[PYTHON] Using COTOHA, I tried to follow the emotional course of Run, Melos!

Tyrant Dionis: Yeah, what happened?

Meros: It's not happening!

I would like to read about "Run, Melos!" Using the sentiment analysis of COTOHA.

Process flow

  1. Obtained the full text of "Run, Melos!" From Aozora Bunko
  2. Run the full text of Hashire Melos to COTOHA (sentiment analysis).
  3. Graph and analyze emotional values.

Advance preparation

Clone Aozora Bunko


!git clone --branch master --depth 1 https://github.com/aozorabunko/aozorabunko.git

code

1. Get the full text of "Run, Melos!" From Aozora Bunko

Obtained the full text of "Run Meros" from Aozora Bunko


from bs4 import BeautifulSoup

def get_word():

  #Specify the path from the cloned html(Run, Melos!)
  path_to_html='aozorabunko/cards/000035/files/1567_14913.html'
  
  #HTML parsing with BeautifulSoup
  with open(path_to_html, 'rb') as html:
    soup = BeautifulSoup(html, 'lxml')
  main_text = soup.find("div", class_='main_text')
  for yomigana in main_text.find_all(["rp","h4","rt"]):
    yomigana.decompose()
  sentences = [line.strip() for line in main_text.text.strip().splitlines()]
  aozora_text=','.join(sentences)

  aozora_text_list = aozora_text.split("。")
  return aozora_text_list
Obtained the full text of "Run Meros" from the locally cloned Aozora Bunko. Also, as it is, the API cannot be used (the number of characters is large). It is divided and arranged for each punctuation mark.
2. Run The full text of Melos is applied to COTOHA (emotion analysis).
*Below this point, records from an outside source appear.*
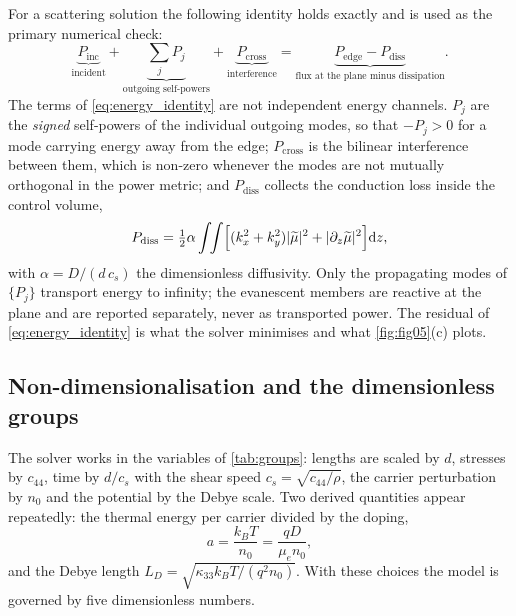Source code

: For a scattering solution the following identity holds exactly and is used as
the primary numerical check:
\begin{equation}
\label{eq:energy_identity}
\underbrace{P_{\text{inc}}}_{\text{incident}}
+\underbrace{\sum_{j}P_j}_{\text{outgoing self-powers}}
+\underbrace{P_{\text{cross}}}_{\text{interference}}
=\underbrace{P_{\text{edge}}-P_{\text{diss}}}_{\text{flux at the plane minus dissipation}} .
\end{equation}
The terms of \eqref{eq:energy_identity} are not independent energy channels.
$P_j$ are the \emph{signed} self-powers of the individual outgoing modes, so
that $-P_j>0$ for a mode carrying energy away from the edge; $P_{\text{cross}}$
is the bilinear interference between them, which is non-zero whenever the
modes are not mutually orthogonal in the power metric; and $P_{\text{diss}}$
collects the conduction loss inside the control volume,
\begin{equation}
\label{eq:dissipation}
P_{\text{diss}}=\tfrac12\alpha\int\!\!\int
\Bigl[(k_x^2+k_y^2)|\widetilde\mu|^2+|\partial_z\widetilde\mu|^2\Bigr]\dd z ,
\end{equation}
with $\alpha=D/(d\,c_s)$ the dimensionless diffusivity.  Only the propagating
modes of $\{P_j\}$ transport energy to infinity; the evanescent members are
reactive at the plane and are reported separately, never as transported power.
The residual of \eqref{eq:energy_identity} is what the solver minimises and
what \cref{fig:fig05}(c) plots.

\subsection{Non-dimensionalisation and the dimensionless groups}
\label{sec:governing_nondim}

The solver works in the variables of \cref{tab:groups}: lengths are scaled by
$d$, stresses by $c_{44}$, time by $d/c_s$ with the shear speed
$c_s=\sqrt{c_{44}/\rho}$, the carrier perturbation by $n_0$ and the potential by
the Debye scale.  Two derived quantities appear repeatedly: the thermal energy
per carrier divided by the doping,
\begin{equation}
\label{eq:a_scale}
a=\frac{k_BT}{n_0}=\frac{qD}{\mu_e n_0},
\end{equation}
and the Debye length $L_D=\sqrt{\kappa_{33}k_BT/(q^2n_0)}$.  With these
choices the model is governed by five dimensionless numbers.

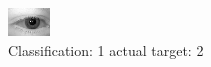 \begin{figure}[h!]
\begin{center}
\includegraphics[width=0.60\columnwidth]{figures/ID393_class_1_target_2.png}
\end{center}
\caption{ Classification: 1 actual target: 2}
\label{fig:ID393_class_1_target_2}
\end{figure}
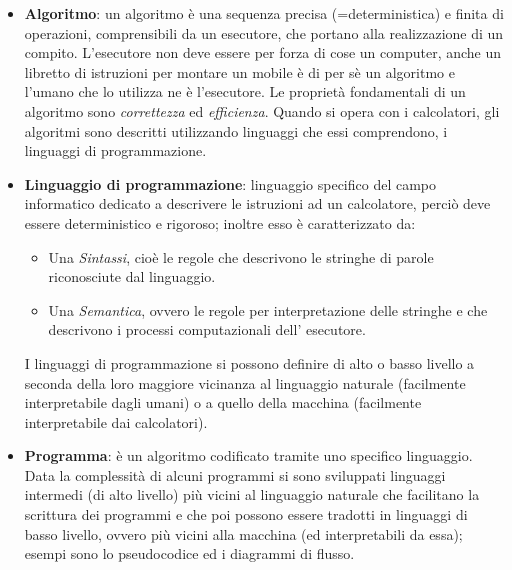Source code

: \begin{itemize}
	\item\textbf{Algoritmo}: un algoritmo è una sequenza precisa (=deterministica) e finita di operazioni, comprensibili da un esecutore, che portano alla realizzazione di un compito. L'esecutore non deve essere per forza di cose un computer, anche un libretto di istruzioni per montare un mobile è di per sè un algoritmo e l'umano che lo utilizza ne è l'esecutore.
	Le proprietà fondamentali di un algoritmo sono \textit{correttezza} ed \textit{efficienza}. Quando si opera con i calcolatori, gli algoritmi sono descritti utilizzando linguaggi che essi comprendono, i linguaggi di programmazione. 

	\item\textbf{Linguaggio di programmazione}: linguaggio specifico del campo informatico dedicato a descrivere le istruzioni ad un calcolatore, perciò deve essere deterministico e rigoroso; inoltre esso è caratterizzato da: 
	\begin{itemize}
	    \item Una \textit{Sintassi}, cioè le regole che descrivono le stringhe di parole riconosciute dal linguaggio.
	    \item Una \textit{Semantica}, ovvero le regole per interpretazione delle stringhe e che descrivono i processi computazionali dell’ esecutore.
	\end{itemize}
    I linguaggi di programmazione si possono definire di alto o basso livello a seconda della loro maggiore vicinanza al linguaggio naturale (facilmente interpretabile dagli umani) o a quello della macchina (facilmente interpretabile dai calcolatori).

	\item\textbf{Programma}: è un algoritmo codificato tramite uno specifico linguaggio. 
	Data la complessità di alcuni programmi si sono sviluppati linguaggi intermedi (di alto livello) più vicini al linguaggio naturale che facilitano la scrittura dei programmi e che poi possono essere tradotti in linguaggi di basso livello, ovvero più vicini alla macchina (ed interpretabili da essa); esempi sono lo pseudocodice ed i diagrammi di flusso.
\end{itemize}

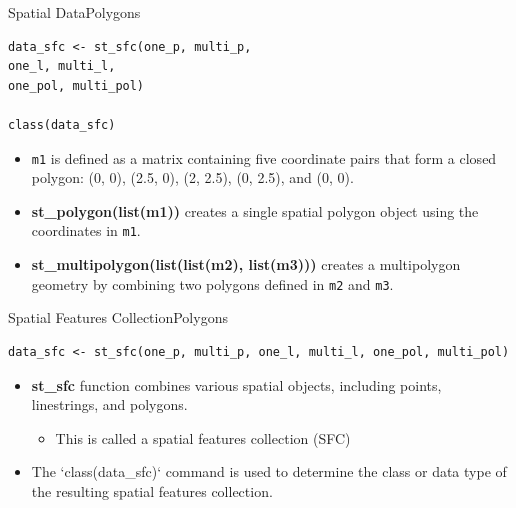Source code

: \documentclass[hyperref={pdfpagelabels=false}]{beamer}
\begin{document}
\begin{frame}[fragile]{Spatial Data}{Polygons}
\begin{lstlisting}
data_sfc <- st_sfc(one_p, multi_p,
one_l, multi_l,
one_pol, multi_pol)

class(data_sfc)
\end{lstlisting}
\begin{itemize}
	\item \texttt{m1} is defined as a matrix containing five coordinate pairs that form a closed polygon: (0, 0), (2.5, 0), (2, 2.5), (0, 2.5), and (0, 0).
	\vspace{0.2cm}
	\item \textbf{st\_polygon(list(m1))} creates a single spatial polygon object using the coordinates in \texttt{m1}.
	\vspace{0.2cm}
	\item \textbf{st\_multipolygon(list(list(m2), list(m3)))} creates a multipolygon geometry by combining two polygons defined in \texttt{m2} and \texttt{m3}.
\end{itemize}
\end{frame}




\begin{frame}[fragile]{Spatial Features Collection}{Polygons}
\begin{lstlisting}
data_sfc <- st_sfc(one_p, multi_p, one_l, multi_l, one_pol, multi_pol)
\end{lstlisting}
\begin{itemize}
	\item \textbf{st\_sfc} function combines various spatial objects, including points, linestrings, and polygons.
	\vspace{0.2cm}
	\begin{itemize}
	\item This is called a spatial features collection (SFC)
\end{itemize}
		\vspace{0.2cm}
	\item The `class(data\_sfc)` command is used to determine the class or data type of the resulting spatial features collection.
\end{itemize}
\end{frame}
\end{document}
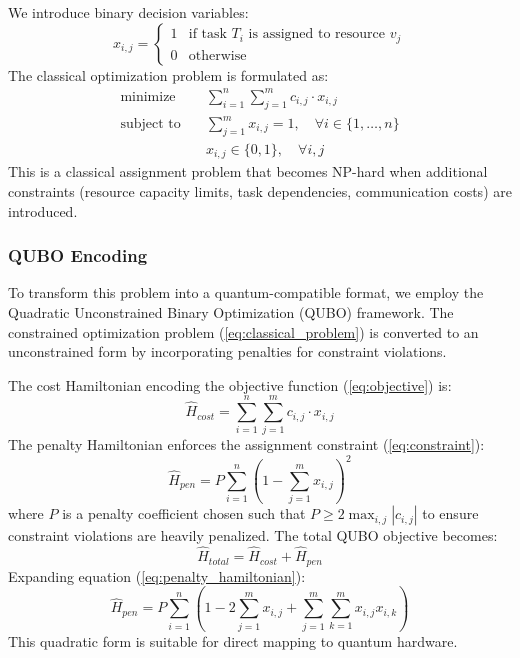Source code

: \documentclass[lettersize,journal]{IEEEtran}
\begin{document}
We introduce binary decision variables:
\begin{equation}
x_{i,j} = \begin{cases}
1 & \text{if task } T_i \text{ is assigned to resource } v_j \\
0 & \text{otherwise}
\end{cases}
\label{eq:decision_var}
\end{equation}
The classical optimization problem is formulated as:
\begin{subequations}
\label{eq:classical_problem}
\begin{align}
\text{minimize} \quad & \sum_{i=1}^{n} \sum_{j=1}^{m} c_{i,j} \cdot x_{i,j} \label{eq:objective}\\
\text{subject to} \quad & \sum_{j=1}^{m} x_{i,j} = 1, \quad \forall i \in \{1, \ldots, n\} \label{eq:constraint}\\
& x_{i,j} \in \{0, 1\}, \quad \forall i,j \label{eq:binary}
\end{align}
\end{subequations}
This is a classical assignment problem that becomes NP-hard when additional constraints (resource capacity limits, task dependencies, communication costs) are introduced.

\subsubsection{QUBO Encoding}

To transform this problem into a quantum-compatible format, we employ the Quadratic Unconstrained Binary Optimization (QUBO) framework. The constrained optimization problem (\ref{eq:classical_problem}) is converted to an unconstrained form by incorporating penalties for constraint violations.

The cost Hamiltonian encoding the objective function (\ref{eq:objective}) is:
\begin{equation}
\hat{H}_{cost} = \sum_{i=1}^{n} \sum_{j=1}^{m} c_{i,j} \cdot x_{i,j}
\label{eq:cost_hamiltonian}
\end{equation}
The penalty Hamiltonian enforces the assignment constraint (\ref{eq:constraint}):
\begin{equation}
\hat{H}_{pen} = P \sum_{i=1}^{n} \left( 1 - \sum_{j=1}^{m} x_{i,j} \right)^2
\label{eq:penalty_hamiltonian}
\end{equation}
where $P$ is a penalty coefficient chosen such that $P \geq 2\max_{i,j}|c_{i,j}|$ to ensure constraint violations are heavily penalized. The total QUBO objective becomes:
\begin{equation}
\hat{H}_{total} = \hat{H}_{cost} + \hat{H}_{pen}
\label{eq:total_hamiltonian}
\end{equation}
Expanding equation (\ref{eq:penalty_hamiltonian}):
\begin{equation}
\hat{H}_{pen} = P \sum_{i=1}^{n} \left( 1 - 2\sum_{j=1}^{m} x_{i,j} + \sum_{j=1}^{m}\sum_{k=1}^{m} x_{i,j} x_{i,k} \right)
\label{eq:penalty_expanded}
\end{equation}
This quadratic form is suitable for direct mapping to quantum hardware.
\end{document}
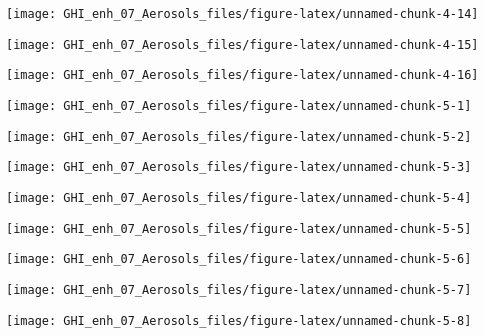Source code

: \documentclass[
  10pt,
  a4paper,oneside]{article}
\begin{document}
\begin{center}\texttt{[image: GHI\_enh\_07\_Aerosols\_files/figure-latex/unnamed-chunk-4-14]} \end{center}

\begin{center}\texttt{[image: GHI\_enh\_07\_Aerosols\_files/figure-latex/unnamed-chunk-4-15]} \end{center}

\begin{center}\texttt{[image: GHI\_enh\_07\_Aerosols\_files/figure-latex/unnamed-chunk-4-16]} \end{center}

\begin{center}\texttt{[image: GHI\_enh\_07\_Aerosols\_files/figure-latex/unnamed-chunk-5-1]} \end{center}

\begin{center}\texttt{[image: GHI\_enh\_07\_Aerosols\_files/figure-latex/unnamed-chunk-5-2]} \end{center}

\begin{center}\texttt{[image: GHI\_enh\_07\_Aerosols\_files/figure-latex/unnamed-chunk-5-3]} \end{center}

\begin{center}\texttt{[image: GHI\_enh\_07\_Aerosols\_files/figure-latex/unnamed-chunk-5-4]} \end{center}

\begin{center}\texttt{[image: GHI\_enh\_07\_Aerosols\_files/figure-latex/unnamed-chunk-5-5]} \end{center}

\begin{center}\texttt{[image: GHI\_enh\_07\_Aerosols\_files/figure-latex/unnamed-chunk-5-6]} \end{center}

\begin{center}\texttt{[image: GHI\_enh\_07\_Aerosols\_files/figure-latex/unnamed-chunk-5-7]} \end{center}

\begin{center}\texttt{[image: GHI\_enh\_07\_Aerosols\_files/figure-latex/unnamed-chunk-5-8]} \end{center}
\end{document}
Run the full text of Hashire Melos, COTOHA(Sentiment analysis)I will go to.


mport os
import urllib.request
import json
import configparser
import codecs
import sys
import time


client_id = "Your client ID"
client_secret = "Your own secret key"

developer_api_base_url = "https://api.ce-cotoha.com/api/dev/nlp/"
access_token_publish_url = "https://api.ce-cotoha.com/v1/oauth/accesstokens"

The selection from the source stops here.